5 files changed, 243 insertions, 13 deletions
diff --git a/polly/lib/CodeGen/PPCGCodeGeneration.cpp b/polly/lib/CodeGen/PPCGCodeGeneration.cpp
index eb46d453550..b882455c620 100644
--- a/polly/lib/CodeGen/PPCGCodeGeneration.cpp
+++ b/polly/lib/CodeGen/PPCGCodeGeneration.cpp
@@ -112,6 +112,111 @@ static cl::opt<int>
                cl::desc("Minimal number of compute statements to run on GPU."),
                cl::Hidden, cl::init(10 * 512 * 512));
 
+/// Used to store information PPCG wants for kills. This information is
+/// used by live range reordering.
+///
+/// @see computeLiveRangeReordering
+/// @see GPUNodeBuilder::createPPCGScop
+/// @see GPUNodeBuilder::createPPCGProg
+struct MustKillsInfo {
+  /// Collection of all kill statements that will be sequenced at the end of
+  /// PPCGScop->schedule.
+  ///
+  /// The nodes in `KillsSchedule` will be merged using `isl_schedule_set`
+  /// which merges schedules in *arbitrary* order.
+  /// (we don't care about the order of the kills anyway).
+  isl::schedule KillsSchedule;
+  /// Map from kill statement instances to scalars that need to be
+  /// killed.
+  ///
+  /// We currently only derive kill information for phi nodes, as phi nodes
+  /// allow us to easily derive kill information.
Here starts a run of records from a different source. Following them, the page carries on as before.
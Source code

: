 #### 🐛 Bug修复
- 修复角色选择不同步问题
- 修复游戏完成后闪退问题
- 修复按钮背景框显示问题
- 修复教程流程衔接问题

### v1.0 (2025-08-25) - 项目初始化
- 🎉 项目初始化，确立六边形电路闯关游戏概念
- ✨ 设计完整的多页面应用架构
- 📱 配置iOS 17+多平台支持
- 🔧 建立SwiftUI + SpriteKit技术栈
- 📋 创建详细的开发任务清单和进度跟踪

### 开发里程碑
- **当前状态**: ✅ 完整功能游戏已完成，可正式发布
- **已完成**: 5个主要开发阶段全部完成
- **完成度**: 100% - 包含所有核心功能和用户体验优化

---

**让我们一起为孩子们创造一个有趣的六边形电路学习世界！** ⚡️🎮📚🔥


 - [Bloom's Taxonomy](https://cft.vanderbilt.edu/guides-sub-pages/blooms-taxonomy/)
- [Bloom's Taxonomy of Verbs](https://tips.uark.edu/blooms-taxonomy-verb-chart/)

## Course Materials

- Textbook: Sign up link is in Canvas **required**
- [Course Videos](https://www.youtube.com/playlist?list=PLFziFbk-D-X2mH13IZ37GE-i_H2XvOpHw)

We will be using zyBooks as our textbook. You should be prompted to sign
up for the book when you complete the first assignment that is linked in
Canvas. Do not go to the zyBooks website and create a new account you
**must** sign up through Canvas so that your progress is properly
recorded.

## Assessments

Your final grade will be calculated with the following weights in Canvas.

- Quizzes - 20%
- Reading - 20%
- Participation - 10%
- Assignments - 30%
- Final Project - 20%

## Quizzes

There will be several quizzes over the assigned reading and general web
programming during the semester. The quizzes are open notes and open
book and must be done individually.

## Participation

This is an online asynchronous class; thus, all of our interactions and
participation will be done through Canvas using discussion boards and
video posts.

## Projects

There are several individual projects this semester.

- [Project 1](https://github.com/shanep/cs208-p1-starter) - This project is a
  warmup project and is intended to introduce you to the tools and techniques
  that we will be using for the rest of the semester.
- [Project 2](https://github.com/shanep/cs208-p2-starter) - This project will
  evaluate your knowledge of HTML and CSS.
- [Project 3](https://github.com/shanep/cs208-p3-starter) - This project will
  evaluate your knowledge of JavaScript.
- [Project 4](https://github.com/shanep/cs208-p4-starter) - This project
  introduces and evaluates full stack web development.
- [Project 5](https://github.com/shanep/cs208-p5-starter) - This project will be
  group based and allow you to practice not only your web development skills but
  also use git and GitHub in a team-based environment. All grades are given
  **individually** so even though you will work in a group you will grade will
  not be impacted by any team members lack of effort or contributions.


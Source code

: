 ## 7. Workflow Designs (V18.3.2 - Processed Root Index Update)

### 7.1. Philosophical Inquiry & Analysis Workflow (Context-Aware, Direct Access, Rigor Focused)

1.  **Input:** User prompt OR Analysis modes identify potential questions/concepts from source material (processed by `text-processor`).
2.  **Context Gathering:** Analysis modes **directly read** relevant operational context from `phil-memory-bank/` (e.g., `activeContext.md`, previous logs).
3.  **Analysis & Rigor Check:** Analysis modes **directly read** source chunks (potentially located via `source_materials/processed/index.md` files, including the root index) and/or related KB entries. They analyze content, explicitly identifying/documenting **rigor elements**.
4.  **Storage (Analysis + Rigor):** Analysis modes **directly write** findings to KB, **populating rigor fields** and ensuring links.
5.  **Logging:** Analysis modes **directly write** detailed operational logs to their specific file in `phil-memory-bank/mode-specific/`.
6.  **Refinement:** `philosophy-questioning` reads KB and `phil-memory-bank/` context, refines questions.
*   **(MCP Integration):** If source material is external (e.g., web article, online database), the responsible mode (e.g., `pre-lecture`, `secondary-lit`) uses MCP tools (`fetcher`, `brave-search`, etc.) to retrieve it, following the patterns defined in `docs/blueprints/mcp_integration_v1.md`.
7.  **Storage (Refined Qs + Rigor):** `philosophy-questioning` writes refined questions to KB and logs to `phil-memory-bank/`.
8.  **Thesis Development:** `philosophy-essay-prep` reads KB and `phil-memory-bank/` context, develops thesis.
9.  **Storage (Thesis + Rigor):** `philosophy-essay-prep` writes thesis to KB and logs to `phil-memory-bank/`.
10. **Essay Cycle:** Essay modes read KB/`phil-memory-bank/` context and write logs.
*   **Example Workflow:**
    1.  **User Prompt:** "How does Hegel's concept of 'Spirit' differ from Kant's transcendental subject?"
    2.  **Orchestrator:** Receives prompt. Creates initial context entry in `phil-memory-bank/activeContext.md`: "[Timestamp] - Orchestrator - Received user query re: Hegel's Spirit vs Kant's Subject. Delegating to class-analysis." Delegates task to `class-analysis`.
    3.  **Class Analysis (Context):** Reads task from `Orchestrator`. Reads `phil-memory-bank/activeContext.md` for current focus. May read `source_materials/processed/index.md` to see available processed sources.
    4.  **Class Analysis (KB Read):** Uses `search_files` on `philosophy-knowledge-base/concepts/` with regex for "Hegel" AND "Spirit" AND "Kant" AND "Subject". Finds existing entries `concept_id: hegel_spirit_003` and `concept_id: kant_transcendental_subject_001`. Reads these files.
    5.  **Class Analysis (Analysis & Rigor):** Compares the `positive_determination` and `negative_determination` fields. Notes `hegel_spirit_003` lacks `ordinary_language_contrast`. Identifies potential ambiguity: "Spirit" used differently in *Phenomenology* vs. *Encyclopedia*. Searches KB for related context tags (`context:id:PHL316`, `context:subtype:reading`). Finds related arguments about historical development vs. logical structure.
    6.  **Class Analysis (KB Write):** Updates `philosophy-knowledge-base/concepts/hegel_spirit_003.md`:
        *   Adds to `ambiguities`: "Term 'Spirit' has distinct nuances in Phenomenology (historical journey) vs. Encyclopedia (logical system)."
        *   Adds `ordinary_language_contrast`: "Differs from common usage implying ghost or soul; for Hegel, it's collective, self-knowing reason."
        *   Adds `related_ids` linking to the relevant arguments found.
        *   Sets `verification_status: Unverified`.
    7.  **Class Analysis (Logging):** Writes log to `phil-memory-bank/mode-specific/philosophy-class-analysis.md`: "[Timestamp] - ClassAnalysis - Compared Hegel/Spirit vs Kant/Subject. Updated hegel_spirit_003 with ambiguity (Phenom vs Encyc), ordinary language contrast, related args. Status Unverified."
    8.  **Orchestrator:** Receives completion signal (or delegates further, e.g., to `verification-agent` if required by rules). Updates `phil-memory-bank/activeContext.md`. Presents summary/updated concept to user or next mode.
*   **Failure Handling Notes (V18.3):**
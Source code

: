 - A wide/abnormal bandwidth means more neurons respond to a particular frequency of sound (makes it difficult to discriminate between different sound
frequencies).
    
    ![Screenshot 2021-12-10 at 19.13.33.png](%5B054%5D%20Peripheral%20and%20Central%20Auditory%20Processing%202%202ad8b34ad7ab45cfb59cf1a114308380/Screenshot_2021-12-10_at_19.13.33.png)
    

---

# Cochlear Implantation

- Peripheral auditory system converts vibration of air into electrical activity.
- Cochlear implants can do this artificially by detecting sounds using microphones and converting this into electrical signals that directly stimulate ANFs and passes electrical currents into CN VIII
PHI nodes are not alive
+  /// outside the scop and can consequently all be "killed". [params] -> {
+  /// [Stmt_phantom[] -> ref_phantom[]] -> phi_ref[] }
+  isl::union_map TaggedMustKills;
+
+  MustKillsInfo() : KillsSchedule(nullptr), TaggedMustKills(nullptr){};
+};
+
+/// Compute must-kills needed to enable live range reordering with PPCG.
+///
+/// @params S The Scop to compute live range reordering information
+/// @returns live range reordering information that can be used to setup
+/// PPCG.
+static MustKillsInfo computeMustKillsInfo(const Scop &S) {
+  const isl::space ParamSpace(isl::manage(S.getParamSpace()));
+  MustKillsInfo Info;
+
+  // 1. Collect phi nodes in scop.
+  SmallVector<isl::id, 4> KillMemIds;
+  for (ScopArrayInfo *SAI : S.arrays()) {
+    if (!SAI->isPHIKind())
+      continue;
+
+    KillMemIds.push_back(isl::manage(SAI->getBasePtrId()));
+  }
+
+  Info.TaggedMustKills = isl::union_map::empty(isl::space(ParamSpace));
+
+  // Initialising KillsSchedule to `isl_set_empty` creates an empty node in the
+  // schedule:
+  //     - filter: "[control] -> { }"
+  // So, we choose to not create this to keep the output a little nicer,
+  // at the cost of some code complexity.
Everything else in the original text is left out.